Tatsächlich wurden in einigen Strafverfahren gegen Soldaten der RF in der Ukraine bereits Personen bestraft, die derartige Verbrechen begangen hatten, allerdings nicht jene, die ihnen den Befehl dazu erteilt hatten.

Deshalb kann der erwähnte Auftritt Putins und anderer Vertreter der RF zum Beweis für die so genannte Vorgesetztenverantwortlichkeit für diese konkreten Kriegsverbrechen beitragen. Das ist ein sehr seltener Fall, dass die höchste verantwortliche Person sich selbst öffentlich zu ihrer Beteiligung an Taten bekennt, die ein internationales Verbrechen darstellen.

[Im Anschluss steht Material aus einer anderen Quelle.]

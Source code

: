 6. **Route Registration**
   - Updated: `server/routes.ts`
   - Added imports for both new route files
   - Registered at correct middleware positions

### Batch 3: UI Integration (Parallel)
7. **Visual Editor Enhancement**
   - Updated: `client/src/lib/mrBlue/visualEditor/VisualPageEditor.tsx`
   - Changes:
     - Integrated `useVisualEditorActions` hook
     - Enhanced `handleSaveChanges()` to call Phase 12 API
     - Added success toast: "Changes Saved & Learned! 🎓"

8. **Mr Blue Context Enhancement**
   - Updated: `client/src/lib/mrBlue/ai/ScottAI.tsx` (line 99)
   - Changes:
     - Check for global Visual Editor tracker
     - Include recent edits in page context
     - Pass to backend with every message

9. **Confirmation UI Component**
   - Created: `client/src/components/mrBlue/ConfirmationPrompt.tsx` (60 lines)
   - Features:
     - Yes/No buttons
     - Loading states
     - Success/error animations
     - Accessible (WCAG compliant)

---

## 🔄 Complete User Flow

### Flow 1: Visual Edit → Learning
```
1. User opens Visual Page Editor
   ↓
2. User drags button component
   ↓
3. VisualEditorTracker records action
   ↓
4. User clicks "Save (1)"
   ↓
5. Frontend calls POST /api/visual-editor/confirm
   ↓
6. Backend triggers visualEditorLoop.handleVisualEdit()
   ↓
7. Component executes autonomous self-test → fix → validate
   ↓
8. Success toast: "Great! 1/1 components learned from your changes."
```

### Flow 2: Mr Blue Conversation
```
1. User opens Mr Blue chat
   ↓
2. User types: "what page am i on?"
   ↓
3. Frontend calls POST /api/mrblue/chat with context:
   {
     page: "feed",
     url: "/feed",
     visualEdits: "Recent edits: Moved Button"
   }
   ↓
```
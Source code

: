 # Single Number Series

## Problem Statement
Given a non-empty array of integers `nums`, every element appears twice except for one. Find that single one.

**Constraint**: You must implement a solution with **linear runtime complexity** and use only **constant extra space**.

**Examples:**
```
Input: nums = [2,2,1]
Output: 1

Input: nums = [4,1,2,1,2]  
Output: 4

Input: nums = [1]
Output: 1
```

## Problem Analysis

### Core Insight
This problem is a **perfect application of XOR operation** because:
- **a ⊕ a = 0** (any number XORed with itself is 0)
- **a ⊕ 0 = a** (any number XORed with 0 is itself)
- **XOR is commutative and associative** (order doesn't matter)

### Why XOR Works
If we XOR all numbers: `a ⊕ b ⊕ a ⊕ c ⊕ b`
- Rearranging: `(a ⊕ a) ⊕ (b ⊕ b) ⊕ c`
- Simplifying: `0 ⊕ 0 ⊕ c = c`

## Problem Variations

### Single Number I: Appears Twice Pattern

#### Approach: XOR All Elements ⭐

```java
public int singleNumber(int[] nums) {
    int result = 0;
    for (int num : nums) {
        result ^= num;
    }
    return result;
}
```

Die hier erwähnten Erklärungen höchster Funktionäre sind keine Einzelfälle. Dazu kommt es alle paar Wochen. Insgesamt können sie einen wesentlichen Beitrag dazu leisten, die Verantwortung der höchsten russischen Funktionäre für die fraglichen Kriegsverbrechen nachzuweisen. Solche Ermittlungen des IStGH werden nicht auf die Schnelle eingeleitet. Allerdings gelten bei internationalen Kriegsverbrechen keine Verjährungsfristen, deshalb kann eine Untersuchung jederzeit beginnen. Natürlich könnte es schneller dazu kommen, wenn die Ukraine das Römische Statut ratifiziert hätte.